* ENTRIES SHOWN:
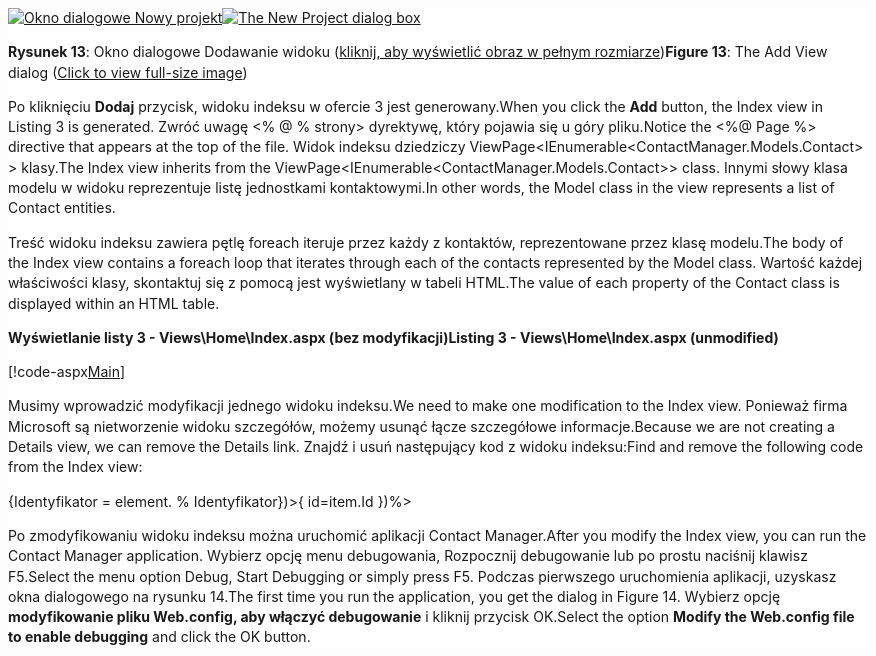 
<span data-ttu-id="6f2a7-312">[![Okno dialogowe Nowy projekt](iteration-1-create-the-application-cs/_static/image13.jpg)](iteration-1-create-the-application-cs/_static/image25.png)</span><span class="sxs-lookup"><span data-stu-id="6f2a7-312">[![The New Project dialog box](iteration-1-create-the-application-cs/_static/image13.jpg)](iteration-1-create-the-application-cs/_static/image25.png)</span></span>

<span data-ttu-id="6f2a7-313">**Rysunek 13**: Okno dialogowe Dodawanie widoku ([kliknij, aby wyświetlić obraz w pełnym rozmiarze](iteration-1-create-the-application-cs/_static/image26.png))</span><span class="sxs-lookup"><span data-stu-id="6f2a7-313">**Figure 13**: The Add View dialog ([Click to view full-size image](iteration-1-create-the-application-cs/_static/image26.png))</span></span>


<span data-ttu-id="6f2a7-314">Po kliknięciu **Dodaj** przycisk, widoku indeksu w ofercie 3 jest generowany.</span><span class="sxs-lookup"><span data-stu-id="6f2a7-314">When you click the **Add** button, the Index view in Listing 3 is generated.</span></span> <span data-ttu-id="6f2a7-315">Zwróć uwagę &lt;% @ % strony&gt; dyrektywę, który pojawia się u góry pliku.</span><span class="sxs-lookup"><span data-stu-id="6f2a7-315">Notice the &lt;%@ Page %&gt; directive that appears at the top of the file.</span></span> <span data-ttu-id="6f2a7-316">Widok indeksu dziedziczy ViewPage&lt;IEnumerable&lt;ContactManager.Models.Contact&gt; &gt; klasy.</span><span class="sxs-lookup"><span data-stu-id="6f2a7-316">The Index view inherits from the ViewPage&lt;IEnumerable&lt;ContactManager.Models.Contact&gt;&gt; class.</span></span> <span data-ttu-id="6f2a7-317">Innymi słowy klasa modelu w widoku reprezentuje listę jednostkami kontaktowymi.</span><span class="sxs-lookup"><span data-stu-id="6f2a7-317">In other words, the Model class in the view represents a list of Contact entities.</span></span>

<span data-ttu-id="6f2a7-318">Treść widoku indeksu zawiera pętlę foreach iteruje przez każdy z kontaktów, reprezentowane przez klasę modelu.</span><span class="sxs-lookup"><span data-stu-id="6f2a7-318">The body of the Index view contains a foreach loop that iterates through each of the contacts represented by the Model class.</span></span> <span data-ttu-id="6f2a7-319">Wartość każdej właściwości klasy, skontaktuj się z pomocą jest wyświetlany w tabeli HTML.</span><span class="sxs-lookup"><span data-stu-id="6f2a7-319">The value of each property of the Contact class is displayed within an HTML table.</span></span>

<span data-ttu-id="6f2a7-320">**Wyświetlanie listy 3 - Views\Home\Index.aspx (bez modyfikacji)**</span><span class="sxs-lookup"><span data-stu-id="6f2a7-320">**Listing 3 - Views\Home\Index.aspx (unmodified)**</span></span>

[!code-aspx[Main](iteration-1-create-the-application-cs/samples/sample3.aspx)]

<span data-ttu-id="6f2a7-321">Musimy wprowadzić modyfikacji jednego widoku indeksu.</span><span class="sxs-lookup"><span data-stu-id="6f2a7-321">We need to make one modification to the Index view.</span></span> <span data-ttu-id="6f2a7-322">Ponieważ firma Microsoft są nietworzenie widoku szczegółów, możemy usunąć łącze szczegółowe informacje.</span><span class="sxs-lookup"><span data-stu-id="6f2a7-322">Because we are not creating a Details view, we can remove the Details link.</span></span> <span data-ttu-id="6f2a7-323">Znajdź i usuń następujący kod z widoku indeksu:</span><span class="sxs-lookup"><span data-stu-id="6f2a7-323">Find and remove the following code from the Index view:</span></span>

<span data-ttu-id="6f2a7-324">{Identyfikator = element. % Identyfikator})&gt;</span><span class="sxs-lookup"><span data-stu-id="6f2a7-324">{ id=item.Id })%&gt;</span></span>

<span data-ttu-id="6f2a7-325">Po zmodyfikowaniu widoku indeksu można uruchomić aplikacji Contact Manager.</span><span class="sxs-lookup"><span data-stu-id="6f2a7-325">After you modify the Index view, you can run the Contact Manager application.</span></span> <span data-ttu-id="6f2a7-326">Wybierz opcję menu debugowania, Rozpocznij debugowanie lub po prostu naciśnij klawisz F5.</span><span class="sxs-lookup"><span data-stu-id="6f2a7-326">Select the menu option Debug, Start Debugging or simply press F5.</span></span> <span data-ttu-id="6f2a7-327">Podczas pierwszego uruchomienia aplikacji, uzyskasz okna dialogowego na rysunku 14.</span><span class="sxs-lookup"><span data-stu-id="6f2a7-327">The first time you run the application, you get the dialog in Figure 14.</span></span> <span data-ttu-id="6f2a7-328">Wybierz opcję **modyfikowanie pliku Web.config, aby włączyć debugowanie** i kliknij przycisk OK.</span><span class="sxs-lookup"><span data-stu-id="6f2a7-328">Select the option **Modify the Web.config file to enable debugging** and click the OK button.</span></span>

==

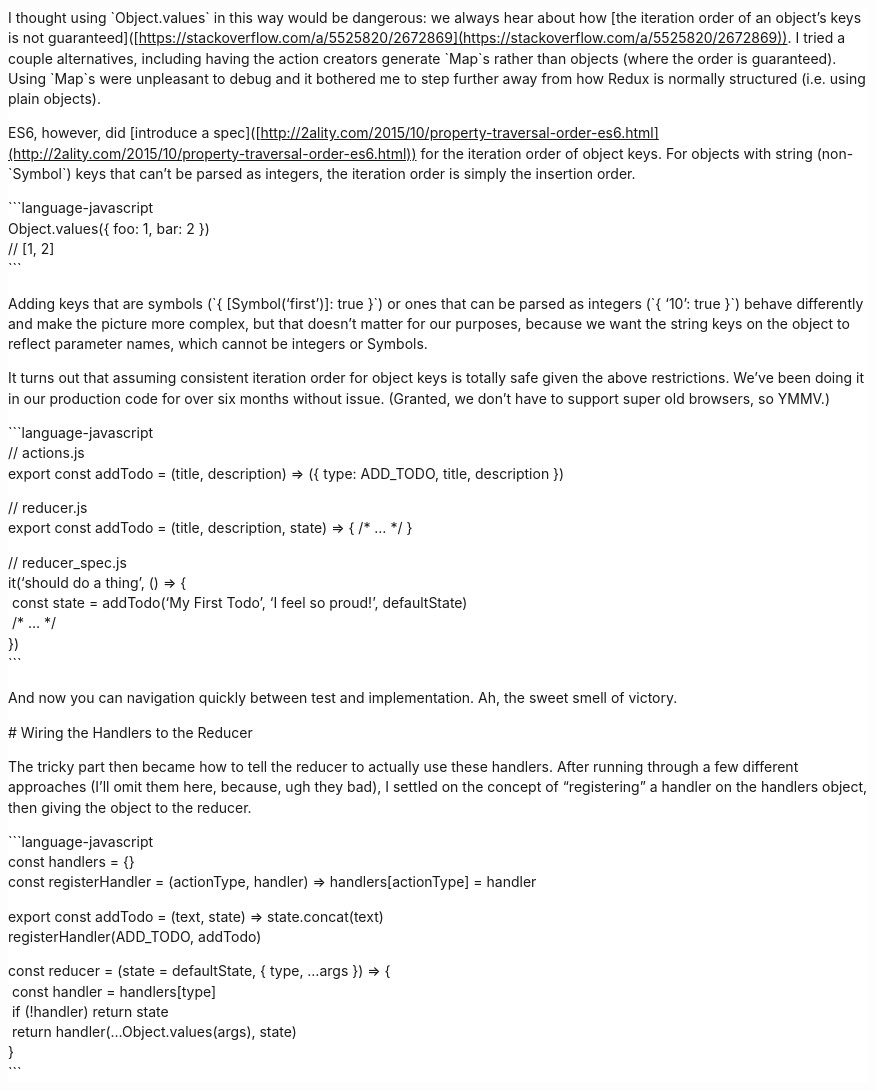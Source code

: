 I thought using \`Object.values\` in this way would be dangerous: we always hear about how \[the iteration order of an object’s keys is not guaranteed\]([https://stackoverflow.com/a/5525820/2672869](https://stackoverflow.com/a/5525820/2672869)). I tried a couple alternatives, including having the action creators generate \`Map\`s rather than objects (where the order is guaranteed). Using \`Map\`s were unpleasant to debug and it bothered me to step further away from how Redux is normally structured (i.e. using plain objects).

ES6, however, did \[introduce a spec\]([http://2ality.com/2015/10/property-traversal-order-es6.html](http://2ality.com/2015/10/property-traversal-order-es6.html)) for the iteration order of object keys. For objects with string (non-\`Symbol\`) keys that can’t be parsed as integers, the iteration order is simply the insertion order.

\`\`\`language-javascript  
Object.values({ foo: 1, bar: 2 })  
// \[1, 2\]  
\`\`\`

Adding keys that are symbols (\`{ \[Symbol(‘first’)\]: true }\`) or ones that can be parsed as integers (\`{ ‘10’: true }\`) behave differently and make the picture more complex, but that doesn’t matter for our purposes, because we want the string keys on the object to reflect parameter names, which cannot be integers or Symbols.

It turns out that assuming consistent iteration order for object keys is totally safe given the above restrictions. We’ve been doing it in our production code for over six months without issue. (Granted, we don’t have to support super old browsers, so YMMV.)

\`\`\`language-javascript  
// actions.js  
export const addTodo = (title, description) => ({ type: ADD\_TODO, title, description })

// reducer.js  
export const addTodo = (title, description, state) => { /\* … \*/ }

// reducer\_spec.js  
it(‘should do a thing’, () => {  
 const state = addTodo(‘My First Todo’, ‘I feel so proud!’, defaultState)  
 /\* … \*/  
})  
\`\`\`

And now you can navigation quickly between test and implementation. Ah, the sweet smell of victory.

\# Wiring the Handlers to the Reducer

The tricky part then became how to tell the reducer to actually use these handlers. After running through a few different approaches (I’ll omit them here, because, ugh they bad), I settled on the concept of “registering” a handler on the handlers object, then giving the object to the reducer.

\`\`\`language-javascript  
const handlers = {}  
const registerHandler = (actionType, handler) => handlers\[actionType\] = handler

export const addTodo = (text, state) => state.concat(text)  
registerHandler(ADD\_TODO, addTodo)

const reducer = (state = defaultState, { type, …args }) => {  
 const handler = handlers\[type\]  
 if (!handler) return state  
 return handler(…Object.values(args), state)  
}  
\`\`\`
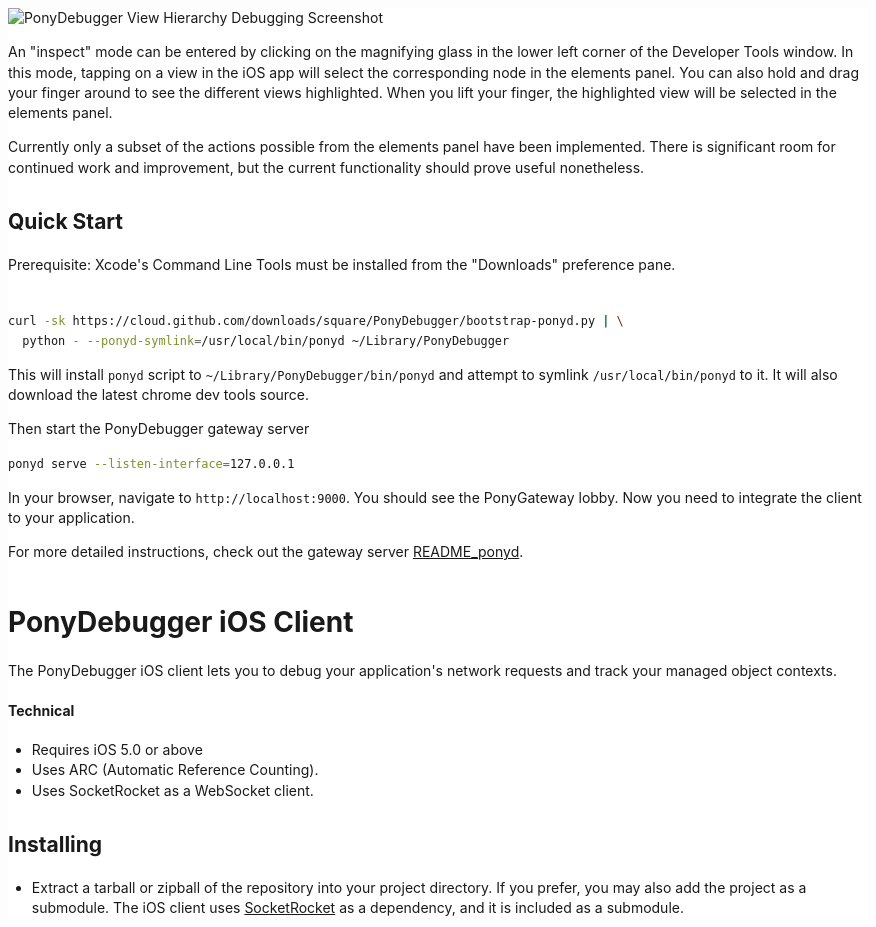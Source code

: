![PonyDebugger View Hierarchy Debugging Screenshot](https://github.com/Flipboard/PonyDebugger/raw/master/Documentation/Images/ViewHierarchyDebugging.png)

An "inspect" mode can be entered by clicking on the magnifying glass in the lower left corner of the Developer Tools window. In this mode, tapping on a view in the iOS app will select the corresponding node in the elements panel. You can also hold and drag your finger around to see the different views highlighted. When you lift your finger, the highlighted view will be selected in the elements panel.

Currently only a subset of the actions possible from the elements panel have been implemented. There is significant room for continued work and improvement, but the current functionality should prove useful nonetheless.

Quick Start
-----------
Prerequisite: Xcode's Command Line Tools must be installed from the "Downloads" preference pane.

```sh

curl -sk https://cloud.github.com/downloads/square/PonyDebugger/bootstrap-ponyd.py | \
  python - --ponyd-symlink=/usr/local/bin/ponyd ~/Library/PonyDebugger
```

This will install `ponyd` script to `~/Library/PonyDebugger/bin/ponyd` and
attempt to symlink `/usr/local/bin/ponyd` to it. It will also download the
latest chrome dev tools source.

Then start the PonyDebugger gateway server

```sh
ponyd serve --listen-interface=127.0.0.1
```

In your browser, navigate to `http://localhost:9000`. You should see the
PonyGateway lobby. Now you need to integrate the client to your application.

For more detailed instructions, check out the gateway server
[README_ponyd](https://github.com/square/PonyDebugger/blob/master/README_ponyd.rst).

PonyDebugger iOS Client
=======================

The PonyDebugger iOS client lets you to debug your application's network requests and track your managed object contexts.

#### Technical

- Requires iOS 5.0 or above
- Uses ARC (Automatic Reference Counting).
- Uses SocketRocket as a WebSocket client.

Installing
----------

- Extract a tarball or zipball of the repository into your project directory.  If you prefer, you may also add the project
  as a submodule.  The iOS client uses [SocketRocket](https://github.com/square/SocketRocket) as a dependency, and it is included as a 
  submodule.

* * *

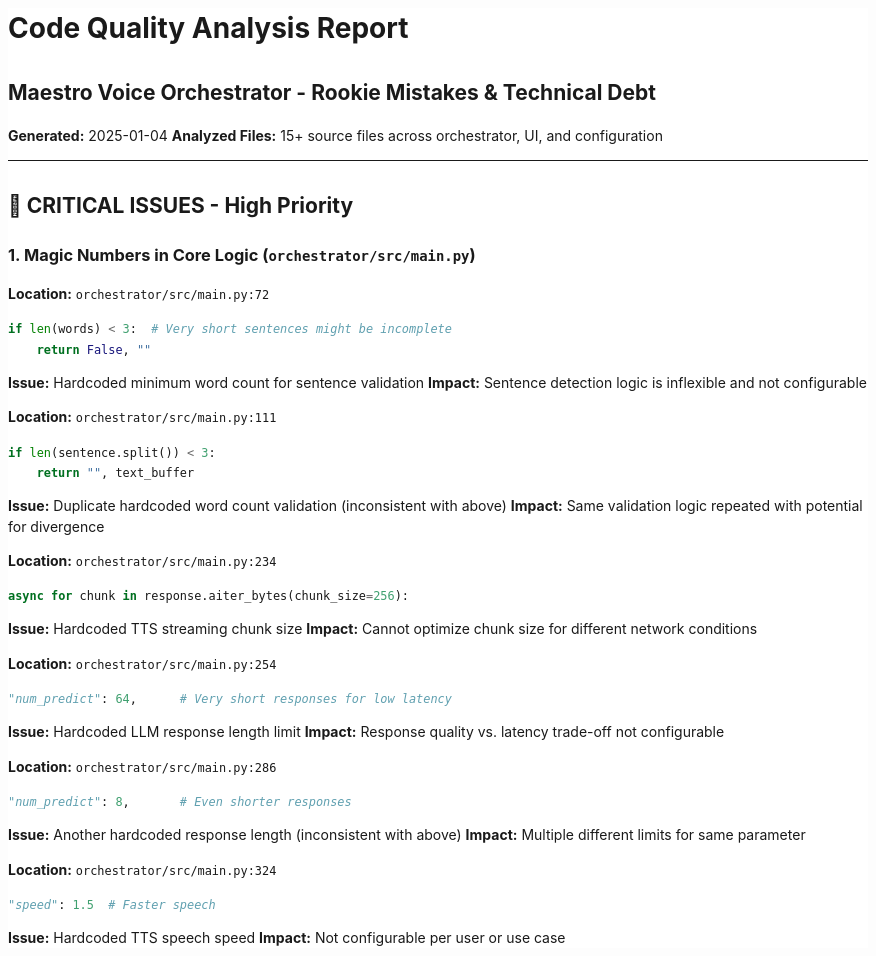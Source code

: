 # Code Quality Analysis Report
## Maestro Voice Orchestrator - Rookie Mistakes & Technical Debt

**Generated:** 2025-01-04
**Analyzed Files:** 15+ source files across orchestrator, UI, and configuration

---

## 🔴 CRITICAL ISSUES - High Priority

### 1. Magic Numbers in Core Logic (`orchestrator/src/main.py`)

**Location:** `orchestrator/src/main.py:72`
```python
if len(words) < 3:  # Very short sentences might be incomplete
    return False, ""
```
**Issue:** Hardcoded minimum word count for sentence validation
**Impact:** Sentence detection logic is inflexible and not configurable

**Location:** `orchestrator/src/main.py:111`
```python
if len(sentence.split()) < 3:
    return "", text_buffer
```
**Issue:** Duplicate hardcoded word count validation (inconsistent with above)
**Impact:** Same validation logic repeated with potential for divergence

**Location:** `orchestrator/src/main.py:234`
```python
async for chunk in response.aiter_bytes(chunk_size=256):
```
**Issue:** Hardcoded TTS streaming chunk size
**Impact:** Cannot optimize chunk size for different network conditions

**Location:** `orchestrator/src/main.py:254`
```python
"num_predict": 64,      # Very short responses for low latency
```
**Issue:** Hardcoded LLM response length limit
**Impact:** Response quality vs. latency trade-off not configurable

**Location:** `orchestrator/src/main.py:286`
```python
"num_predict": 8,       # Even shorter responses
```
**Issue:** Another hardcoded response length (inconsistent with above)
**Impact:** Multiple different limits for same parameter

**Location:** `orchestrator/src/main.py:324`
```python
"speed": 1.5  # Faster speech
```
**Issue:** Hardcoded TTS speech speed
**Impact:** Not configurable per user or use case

* AIM OF THE EXERCISE: Your answer should be the lines above, from the line containing "foo: 1, bar: 2" up to and including the line containing "const reducer = (state", reproduced exactly and with nothing else.

* RESPONSE FOR THIS EXERCISE:
Object.values({ foo: 1, bar: 2 })  
// \[1, 2\]  
\`\`\`

Adding keys that are symbols (\`{ \[Symbol(‘first’)\]: true }\`) or ones that can be parsed as integers (\`{ ‘10’: true }\`) behave differently and make the picture more complex, but that doesn’t matter for our purposes, because we want the string keys on the object to reflect parameter names, which cannot be integers or Symbols.

It turns out that assuming consistent iteration order for object keys is totally safe given the above restrictions. We’ve been doing it in our production code for over six months without issue. (Granted, we don’t have to support super old browsers, so YMMV.)

\`\`\`language-javascript  
// actions.js  
export const addTodo = (title, description) => ({ type: ADD\_TODO, title, description })

// reducer.js  
export const addTodo = (title, description, state) => { /\* … \*/ }

// reducer\_spec.js  
it(‘should do a thing’, () => {  
 const state = addTodo(‘My First Todo’, ‘I feel so proud!’, defaultState)  
 /\* … \*/  
})  
\`\`\`

And now you can navigation quickly between test and implementation. Ah, the sweet smell of victory.

\# Wiring the Handlers to the Reducer

The tricky part then became how to tell the reducer to actually use these handlers. After running through a few different approaches (I’ll omit them here, because, ugh they bad), I settled on the concept of “registering” a handler on the handlers object, then giving the object to the reducer.

\`\`\`language-javascript  
const handlers = {}  
const registerHandler = (actionType, handler) => handlers\[actionType\] = handler

export const addTodo = (text, state) => state.concat(text)  
registerHandler(ADD\_TODO, addTodo)

const reducer = (state = defaultState, { type, …args }) => {  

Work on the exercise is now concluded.